Mitochondrial depolarization stabilizes the vitamin B12 chaperone MMADHC in the cytosol to increase MTR activity.

Of the ~1100 mitochondrial proteins, only a handful like PINK1 and ATFS-1 are known to stabilize and relocalize upon collapse of the proton motive force (PMF) to execute signaling roles. To systematically identify genes that increase exclusively at the protein level upon PMF collapse, we performed a joint proteomic and RNA-seq screen. The screen revealed 10 candidates (six mitochondrial), including the vitamin B(12) chaperone MMADHC and cytosolic B(12)-dependent methionine synthase (MTR).
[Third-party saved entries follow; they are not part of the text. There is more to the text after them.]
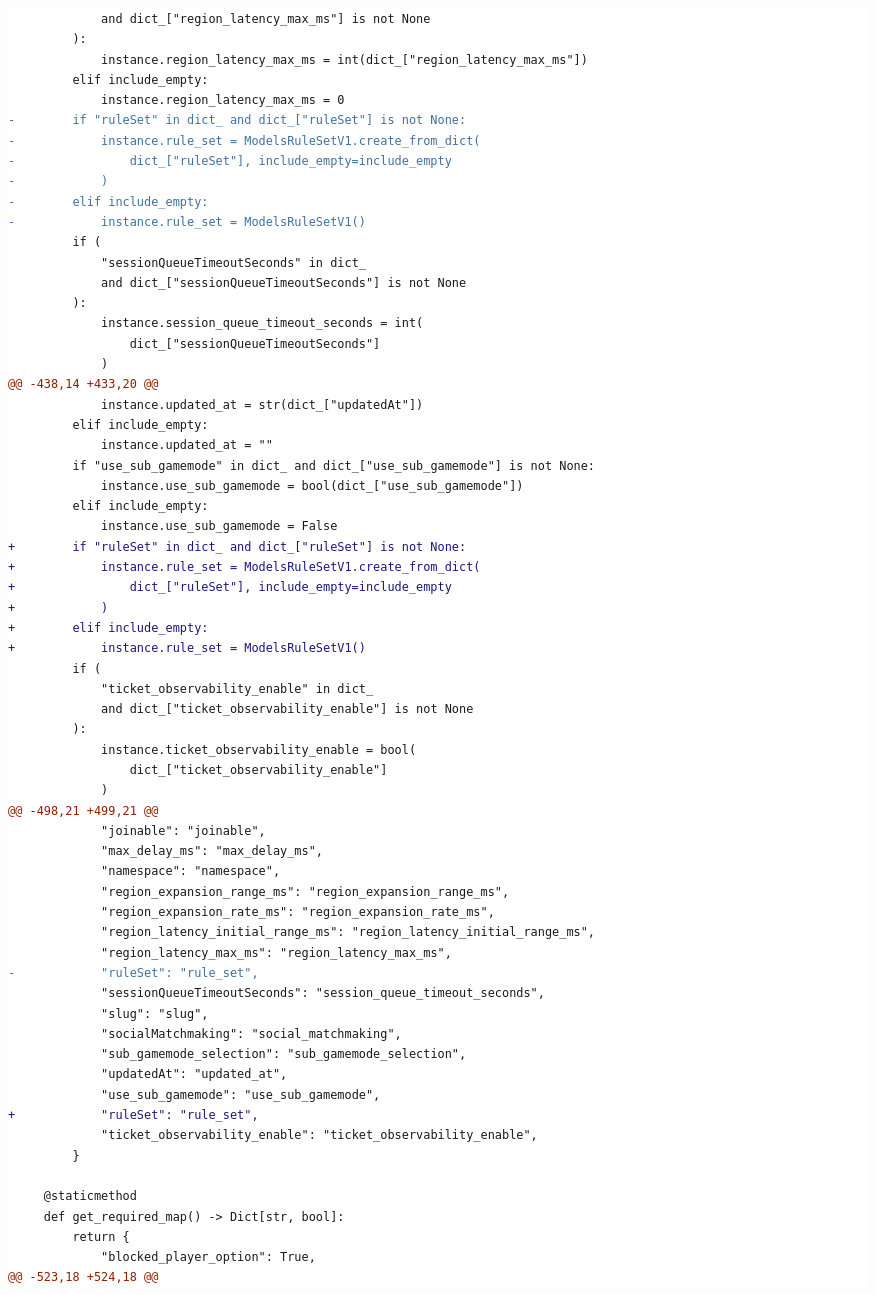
 ```diff
             and dict_["region_latency_max_ms"] is not None
         ):
             instance.region_latency_max_ms = int(dict_["region_latency_max_ms"])
         elif include_empty:
             instance.region_latency_max_ms = 0
-        if "ruleSet" in dict_ and dict_["ruleSet"] is not None:
-            instance.rule_set = ModelsRuleSetV1.create_from_dict(
-                dict_["ruleSet"], include_empty=include_empty
-            )
-        elif include_empty:
-            instance.rule_set = ModelsRuleSetV1()
         if (
             "sessionQueueTimeoutSeconds" in dict_
             and dict_["sessionQueueTimeoutSeconds"] is not None
         ):
             instance.session_queue_timeout_seconds = int(
                 dict_["sessionQueueTimeoutSeconds"]
             )
@@ -438,14 +433,20 @@
             instance.updated_at = str(dict_["updatedAt"])
         elif include_empty:
             instance.updated_at = ""
         if "use_sub_gamemode" in dict_ and dict_["use_sub_gamemode"] is not None:
             instance.use_sub_gamemode = bool(dict_["use_sub_gamemode"])
         elif include_empty:
             instance.use_sub_gamemode = False
+        if "ruleSet" in dict_ and dict_["ruleSet"] is not None:
+            instance.rule_set = ModelsRuleSetV1.create_from_dict(
+                dict_["ruleSet"], include_empty=include_empty
+            )
+        elif include_empty:
+            instance.rule_set = ModelsRuleSetV1()
         if (
             "ticket_observability_enable" in dict_
             and dict_["ticket_observability_enable"] is not None
         ):
             instance.ticket_observability_enable = bool(
                 dict_["ticket_observability_enable"]
             )
@@ -498,21 +499,21 @@
             "joinable": "joinable",
             "max_delay_ms": "max_delay_ms",
             "namespace": "namespace",
             "region_expansion_range_ms": "region_expansion_range_ms",
             "region_expansion_rate_ms": "region_expansion_rate_ms",
             "region_latency_initial_range_ms": "region_latency_initial_range_ms",
             "region_latency_max_ms": "region_latency_max_ms",
-            "ruleSet": "rule_set",
             "sessionQueueTimeoutSeconds": "session_queue_timeout_seconds",
             "slug": "slug",
             "socialMatchmaking": "social_matchmaking",
             "sub_gamemode_selection": "sub_gamemode_selection",
             "updatedAt": "updated_at",
             "use_sub_gamemode": "use_sub_gamemode",
+            "ruleSet": "rule_set",
             "ticket_observability_enable": "ticket_observability_enable",
         }
 
     @staticmethod
     def get_required_map() -> Dict[str, bool]:
         return {
             "blocked_player_option": True,
@@ -523,18 +524,18 @@
```

 [//]: # (Code generated. DO NOT EDIT!)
MMADHC is short-lived across cell types and we show that its levels increase with PMF collapse. MMADHC stabilization precedes PINK1 activation in a time course of increasing mtDNA depletion, suggesting greater sensitivity to PMF collapse. MMADHC accumulates in mitochondria with LONP1 inhibition but in the cytosol upon PMF collapse, likely due to mitochondrial import failure. Cytosol-stabilized MMADHC increases MTR levels and activity. Altogether, the mitochondrial PMF regulates the cytosolic B(12)-dependent MTR, integral to one-carbon metabolism, by controlling the stability and compartmentalization of the B(12) chaperone MMADHC.